:: Problem to work on ::
Search the records that follow and extract every line containing the string "SinkIslandCheck".

━━━━━━

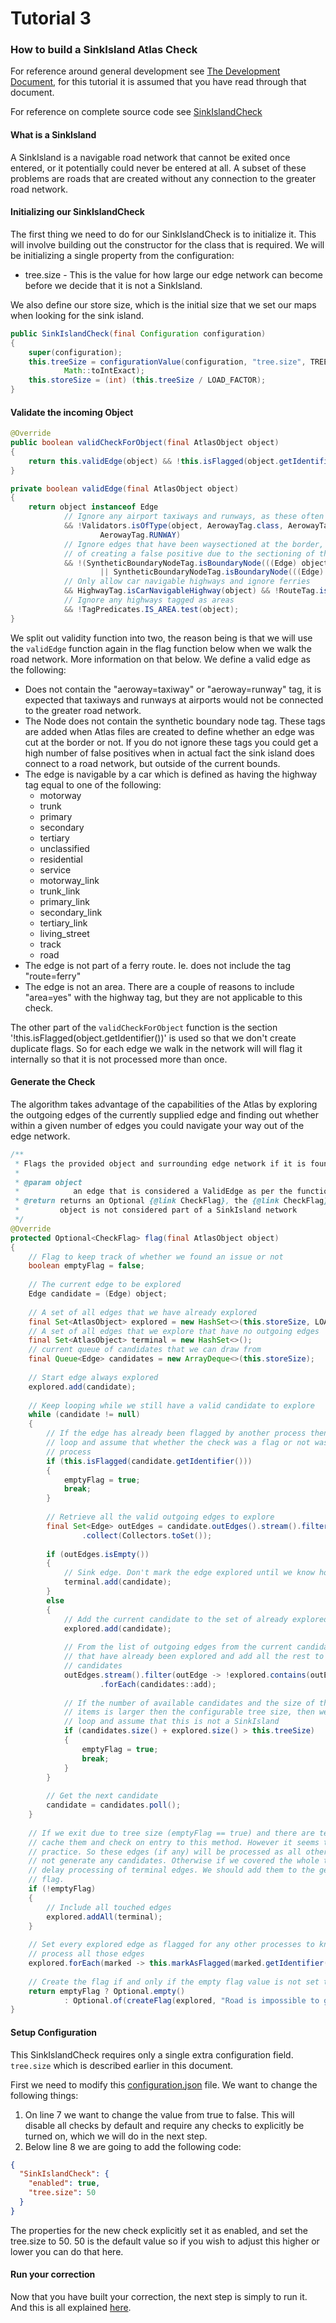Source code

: # Tutorial 3
### How to build a SinkIsland Atlas Check

For reference around general development see [The Development Document](../dev.md), for this tutorial it is assumed
that you have read through that document.

For reference on complete source code see [SinkIslandCheck](../../src/main/java/org/openstreetmap/altas/checks/validation/linear/edges/SinkIslandCheck.java)

#### What is a SinkIsland

A SinkIsland is a navigable road network that cannot be exited once entered, or it potentially could never be
entered at all. A subset of these problems are roads that are created without any connection to the greater road
network.
 
#### Initializing our SinkIslandCheck
The first thing we need to do for our SinkIslandCheck is to initialize it. This will involve building out the
constructor for the class that is required. We will be initializing a single property from the configuration:
- tree.size - This is the value for how large our edge network can become before we decide that it is not a SinkIsland.

We also define our store size, which is the initial size that we set our maps when looking for the sink island. 

```java
public SinkIslandCheck(final Configuration configuration)
{
    super(configuration);
    this.treeSize = configurationValue(configuration, "tree.size", TREE_SIZE_DEFAULT,
            Math::toIntExact);
    this.storeSize = (int) (this.treeSize / LOAD_FACTOR);
}
```

#### Validate the incoming Object
```java
@Override
public boolean validCheckForObject(final AtlasObject object)
{
    return this.validEdge(object) && !this.isFlagged(object.getIdentifier());
}

private boolean validEdge(final AtlasObject object)
{
    return object instanceof Edge
            // Ignore any airport taxiways and runways, as these often create a sinkisland
            && !Validators.isOfType(object, AerowayTag.class, AerowayTag.TAXIWAY,
                    AerowayTag.RUNWAY)
            // Ignore edges that have been waysectioned at the border, as has high probability
            // of creating a false positive due to the sectioning of the way
            && !(SyntheticBoundaryNodeTag.isBoundaryNode(((Edge) object).end())
                    || SyntheticBoundaryNodeTag.isBoundaryNode(((Edge) object).start()))
            // Only allow car navigable highways and ignore ferries
            && HighwayTag.isCarNavigableHighway(object) && !RouteTag.isFerry(object)
            // Ignore any highways tagged as areas
            && !TagPredicates.IS_AREA.test(object);
}
```

We split out validity function into two, the reason being is that we will use the `validEdge` function again in the 
flag function below when we walk the road network. More information on that below. We define a valid edge as the following:
- Does not contain the "aeroway=taxiway" or "aeroway=runway" tag, it is expected that taxiways and runways at airports would not be 
    connected to the greater road network.
- The Node does not contain the synthetic boundary node tag. These tags are added when Atlas files are created
    to define whether an edge was cut at the border or not. If you do not ignore these tags you could get a high number
    of false positives when in actual fact the sink island does connect to a road network, but outside of the current bounds.
- The edge is navigable by a car which is defined as having the highway tag equal to one of the following:
    - motorway
    - trunk
    - primary
    - secondary
    - tertiary
    - unclassified
    - residential
    - service
    - motorway_link
    - trunk_link
    - primary_link
    - secondary_link
    - tertiary_link
    - living_street
    - track
    - road
- The edge is not part of a ferry route. Ie. does not include the tag "route=ferry"
- The edge is not an area. There are a couple of reasons to include "area=yes" with the highway tag, but they
    are not applicable to this check.
    
The other part of the `validCheckForObject` function is the section '!this.isFlagged(object.getIdentifier())' is used so that 
we don't create duplicate flags. So for each edge we walk in the network will will flag it internally so that it is not processed more than once.

#### Generate the Check

The algorithm takes advantage of the capabilities of the Atlas by exploring the outgoing edges of the currently supplied edge and finding 
out whether within a given number of edges you could navigate your way out of the edge network. 

```java
/**
 * Flags the provided object and surrounding edge network if it is found to be a SinkIsland
 *
 * @param object
 *            an edge that is considered a ValidEdge as per the function validEdge
 * @return returns an Optional {@link CheckFlag}, the {@link CheckFlag} will be empty if the
 *         object is not considered part of a SinkIsland network
 */
@Override
protected Optional<CheckFlag> flag(final AtlasObject object)
{
    // Flag to keep track of whether we found an issue or not
    boolean emptyFlag = false;
    
    // The current edge to be explored
    Edge candidate = (Edge) object;
    
    // A set of all edges that we have already explored
    final Set<AtlasObject> explored = new HashSet<>(this.storeSize, LOAD_FACTOR);
    // A set of all edges that we explore that have no outgoing edges
    final Set<AtlasObject> terminal = new HashSet<>();
    // current queue of candidates that we can draw from
    final Queue<Edge> candidates = new ArrayDeque<>(this.storeSize);
    
    // Start edge always explored
    explored.add(candidate);
    
    // Keep looping while we still have a valid candidate to explore
    while (candidate != null)
    {
        // If the edge has already been flagged by another process then we can break out of the
        // loop and assume that whether the check was a flag or not was handled by the other
        // process
        if (this.isFlagged(candidate.getIdentifier()))
        {
            emptyFlag = true;
            break;
        }
    
        // Retrieve all the valid outgoing edges to explore
        final Set<Edge> outEdges = candidate.outEdges().stream().filter(this::validEdge)
                .collect(Collectors.toSet());
    
        if (outEdges.isEmpty())
        {
            // Sink edge. Don't mark the edge explored until we know how big the tree is
            terminal.add(candidate);
        }
        else
        {
            // Add the current candidate to the set of already explored edges
            explored.add(candidate);
    
            // From the list of outgoing edges from the current candidate filter out any edges
            // that have already been explored and add all the rest to the queue of possible
            // candidates
            outEdges.stream().filter(outEdge -> !explored.contains(outEdge))
                    .forEach(candidates::add);
    
            // If the number of available candidates and the size of the currently explored
            // items is larger then the configurable tree size, then we can break out of the
            // loop and assume that this is not a SinkIsland
            if (candidates.size() + explored.size() > this.treeSize)
            {
                emptyFlag = true;
                break;
            }
        }
    
        // Get the next candidate
        candidate = candidates.poll();
    }
    
    // If we exit due to tree size (emptyFlag == true) and there are terminal edges we could
    // cache them and check on entry to this method. However it seems to happen too rare in
    // practice. So these edges (if any) will be processed as all others. Even though they would
    // not generate any candidates. Otherwise if we covered the whole tree, there is no need to
    // delay processing of terminal edges. We should add them to the geometry we are going to
    // flag.
    if (!emptyFlag)
    {
        // Include all touched edges
        explored.addAll(terminal);
    }
    
    // Set every explored edge as flagged for any other processes to know that we have already
    // process all those edges
    explored.forEach(marked -> this.markAsFlagged(marked.getIdentifier()));
    
    // Create the flag if and only if the empty flag value is not set to false
    return emptyFlag ? Optional.empty()
            : Optional.of(createFlag(explored, "Road is impossible to get out of."));
}
```

#### Setup Configuration

This SinkIslandCheck requires only a single extra configuration field. `tree.size` which is described earlier in this
document. 

First we need to modify this [configuration.json](../../config/configuration.json) file. We want to change the following things:
1. On line 7 we want to change the value from true to false. This will disable all checks by default and require
any checks to explicitly be turned on, which we will do in the next step.
2. Below line 8 we are going to add the following code:
```json
{
  "SinkIslandCheck": {
    "enabled": true,
    "tree.size": 50
  }
}
```

The properties for the new check explicitly set it as enabled, and set the tree.size to 50. 50 is the default value
so if you wish to adjust this higher or lower you can do that here.

#### Run your correction

Now that you have built your correction, the next step is simply to run it. And this is all explained [here](../standalone.md).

━━━━━━

:: Task response ::
For reference on complete source code see [SinkIslandCheck](../../src/main/java/org/openstreetmap/altas/checks/validation/linear/edges/SinkIslandCheck.java)
#### Initializing our SinkIslandCheck
The first thing we need to do for our SinkIslandCheck is to initialize it. This will involve building out the
public SinkIslandCheck(final Configuration configuration)
This SinkIslandCheck requires only a single extra configuration field. `tree.size` which is described earlier in this
  "SinkIslandCheck": {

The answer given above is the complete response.